# Römische Zahlen



## sagaer (29. Okt 2012)

Ich brache Hilfe bei dieser Aufgabe, vielen Dank. 


Römische Zahlen sind aus Zahlenzeichen aufgebaut. Es gibt die folgenden Zahlenzeichen mit den
entsprechenden Einzelwerten:
I 1
V 5
X 10
L 50
C 100
D 500
M 1000

Eine korrekte römische Zahl genügt den folgenden Regeln:
1. Vielfache von Einzelwerten werden durch Aneinanderreihen von Zahlenzeichen ausgedrückt,
z.B. ‘XXX‘ für 30.
2. Höherwertige Zahlenzeichen stehen vor niederwertigen, z.B. ‘XVII‘ für 17.
3. Es folgen nicht mehr als drei gleiche Zahlenzeichen nacheinander.
4. Restwerte von 400, 40 und 4 werden (in Ausnahme von Regel 2) ausgedrückt durch ‘CD‘,‘XL‘
und ‘IV‘, z.B. ‘LXLIV‘ für 94;

Schreiben Sie ein Programm Roman, das in einer Schleife alle römischen Zahlen von 1 bis 3999
berechnet und zusammen mit ihrer arabischen Repräsentation zeilenweise auf der Konsole ausgibt:
MMMCMXCIX 3999
MMMCMXCVIII 3998
…
*Hinweise:*
Verwenden Sie folgende Arrays zur Verwaltung der Abbildung zwischen römischen und arabischen
Zahlen.
int[] arabic = {1,4,5,9,10,40,50,90,100,400,500,900,1000};
String[] roman = {"I","IV","V","IX","X","XL","L","XC","C","CD","D","CM","M"};

Zur Umwandlung der Zahlenwerte in römische Zeichenketten können Sie beispielsweise wie folgt
vorgehen:
· Starten Sie mit der darzustellenden Zahl. Vergleichen Sie die Zahl mit den Werten zu den
römischen Zahlenzeichen in fallender Größe.
· Wenn die Zahl über dem Einzelwert liegt, wird das entsprechende Zeichen an den
Ergebnisstring angehängt. Der Wert des Zeichens wird von der Zahl subtrahiert.
· Ansonsten fahren Sie mit dem nächstkleineren Zahlenzeichen fort.


----------



## TryToHelp (29. Okt 2012)

Ok, das ist deine Aufgabe und was ist deine Frage?


----------



## Spewer (29. Okt 2012)

Was ist dir denn nicht klar ? 
Zeig doch schon einmal deine Ansätze (Code)


----------



## Tomate_Salat (29. Okt 2012)

1.) "Brauche Hilfe" - Der Titel trifft wohl auf 99% aller Themen im Forum zu ;-). Bitte in Zukunft genauer/aussagekräftiger
2.) Ich vermisse hier irgendwie deinen Ansatz. Aufgabenstellung posten + auf Lösung hoffen - ist nicht ;-)


----------



## Fab1 (29. Okt 2012)

Hallo,

[STRIKE]der Sinn von Aufgaben ist es diese selber zu lösen. Also was hast du denn bereits? Du wirst ja sicherlich einen Ansatz haben.[/STRIKE]

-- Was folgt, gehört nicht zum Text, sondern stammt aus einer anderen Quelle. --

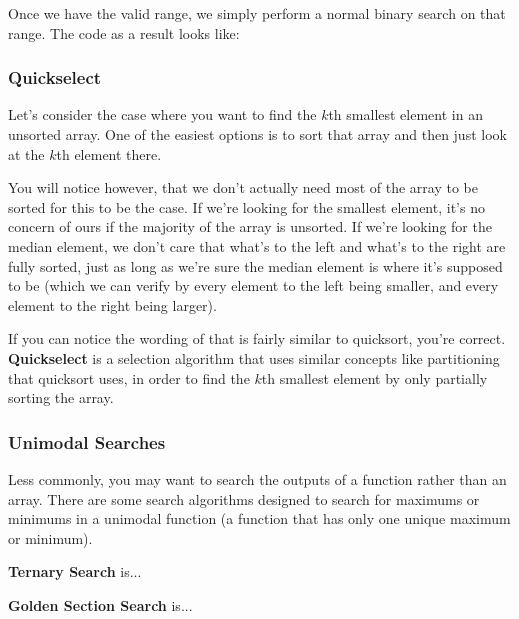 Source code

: Once we have the valid range, we simply perform a normal binary search on that range. The code as a result looks like:


\subsubsection{Quickselect}

Let's consider the case where you want to find the $k$th smallest element in an unsorted array. One of the easiest options is to sort that array and then just look at the $k$th element there.

You will notice however, that we don't actually need most of the array to be sorted for this to be the case. If we're looking for the smallest element, it's no concern of ours if the majority of the array is unsorted. If we're looking for the median element, we don't care that what's to the left and what's to the right are fully sorted, just as long as we're sure the median element is where it's supposed to be (which we can verify by every element to the left being smaller, and every element to the right being larger).

If you can notice the wording of that is fairly similar to quicksort, you're correct. \textbf{Quickselect} is a selection algorithm that uses similar concepts like partitioning that quicksort uses, in order to find the $k$th smallest element by only partially sorting the array.

\subsubsection{Unimodal Searches}

Less commonly, you may want to search the outputs of a function rather than an array. There are some search algorithms designed to search for maximums or minimums in a unimodal function (a function that has only one unique maximum or minimum).

\textbf{Ternary Search} is...

\textbf{Golden Section Search} is...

Wenn du jemanden suchst der dir die Aufgabe löst, dann poste es in der Jobbörse.

[EDIT]mir ist jetzt erst die Funktion aufgefallen, dass man hingewiesen wird, wenn in der Zwischenzeit jemand etwas gepostet hat. NICE![/EDIT]


----------



## TryToHelp (29. Okt 2012)

sagaer hat gesagt.:


> ...
> *Hinweise:*
> Verwenden Sie folgende Arrays zur Verwaltung der Abbildung zwischen römischen und arabischen
> Zahlen.
> ...



Hier steht doch was du machen sollst, also besser erklären geht kaum ;-)


----------



## Spacerat (29. Okt 2012)

:lol: ebensogut könnte der Titel "brauche Geld" heissen... bekommen tut man's deswegen auch nicht.

Aber zum Thema:
Es geht darum, Werte in verschiedene Zahlensysteme (hier römisch <-> arabisch).
Wenn dir römische Zahlen für den Anfang zu schwer sind (die haben's ehrlich gesagt in dieser Beziehung auch in sich) schau dir erst mal das Dual-, das Dezimal- und zum Schluss das Hexadezimalsystem an. Dann befasse dich 'ne Weile mit Zahlensystemen mit eineitlicher Basis und dann versuch dich in Systemen mit "kryptischer" Basis (eigene Wortschöpfung ), wie z.B. den römischen Zahlen. Die Verfahren sind zumindest ähnlich (nicht gleich, aber ähnlich).


----------



## TryToHelp (29. Okt 2012)

Wieso ist das Römische da jetzt schwer, bzw wie hilft die transvormation in dual,oktal,...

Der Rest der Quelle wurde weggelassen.